EXTRACTED ENTRIES Block Start

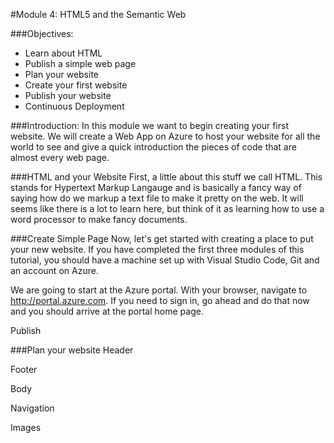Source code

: ﻿#Module 4: HTML5 and the Semantic Web

###Objectives:
- Learn about HTML
- Publish a simple web page
- Plan your website
- Create your first website
- Publish your website
- Continuous Deployment

###Introduction:
In this module we want to begin creating your first website. We will create a Web App on Azure to host your website for all the world to see and give a quick introduction the pieces of code that are almost every web page.
	
###HTML and your Website
First, a little about this stuff we call HTML. This stands for Hypertext Markup Langauge and is basically a fancy way of saying how do we markup a text file to make it pretty on the web. It will seems like there is a lot to learn here, but think of it as learning how to use a word processor to make fancy documents.

###Create Simple Page
Now, let's get started with creating a place to put your new website. If you have completed the first three modules of this tutorial, you should have a machine set up with Visual Studio Code, Git and an account on Azure.

We are going to start at the Azure portal. With your browser, navigate to http://portal.azure.com. If you need to sign in, go ahead and do that now and you should arrive at the portal home page.



Publish
	

###Plan your website
Header

Footer

Body

Navigation

Images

EXTRACTED ENTRIES Block End

### ASSIGNMENT
If a record contains a picture, drop the picture and repeat the rest exactly.

### SOLUTION FOR THIS TASK
Source code

: ﻿#Module 4: HTML5 and the Semantic Web

###Objectives:
- Learn about HTML
- Publish a simple web page
- Plan your website
- Create your first website
- Publish your website
- Continuous Deployment

###Introduction:
In this module we want to begin creating your first website. We will create a Web App on Azure to host your website for all the world to see and give a quick introduction the pieces of code that are almost every web page.
	
###HTML and your Website
First, a little about this stuff we call HTML. This stands for Hypertext Markup Langauge and is basically a fancy way of saying how do we markup a text file to make it pretty on the web. It will seems like there is a lot to learn here, but think of it as learning how to use a word processor to make fancy documents.

###Create Simple Page
Now, let's get started with creating a place to put your new website. If you have completed the first three modules of this tutorial, you should have a machine set up with Visual Studio Code, Git and an account on Azure.

We are going to start at the Azure portal. With your browser, navigate to http://portal.azure.com. If you need to sign in, go ahead and do that now and you should arrive at the portal home page.



Publish
	

###Plan your website
Header

Footer

Body

Navigation

Images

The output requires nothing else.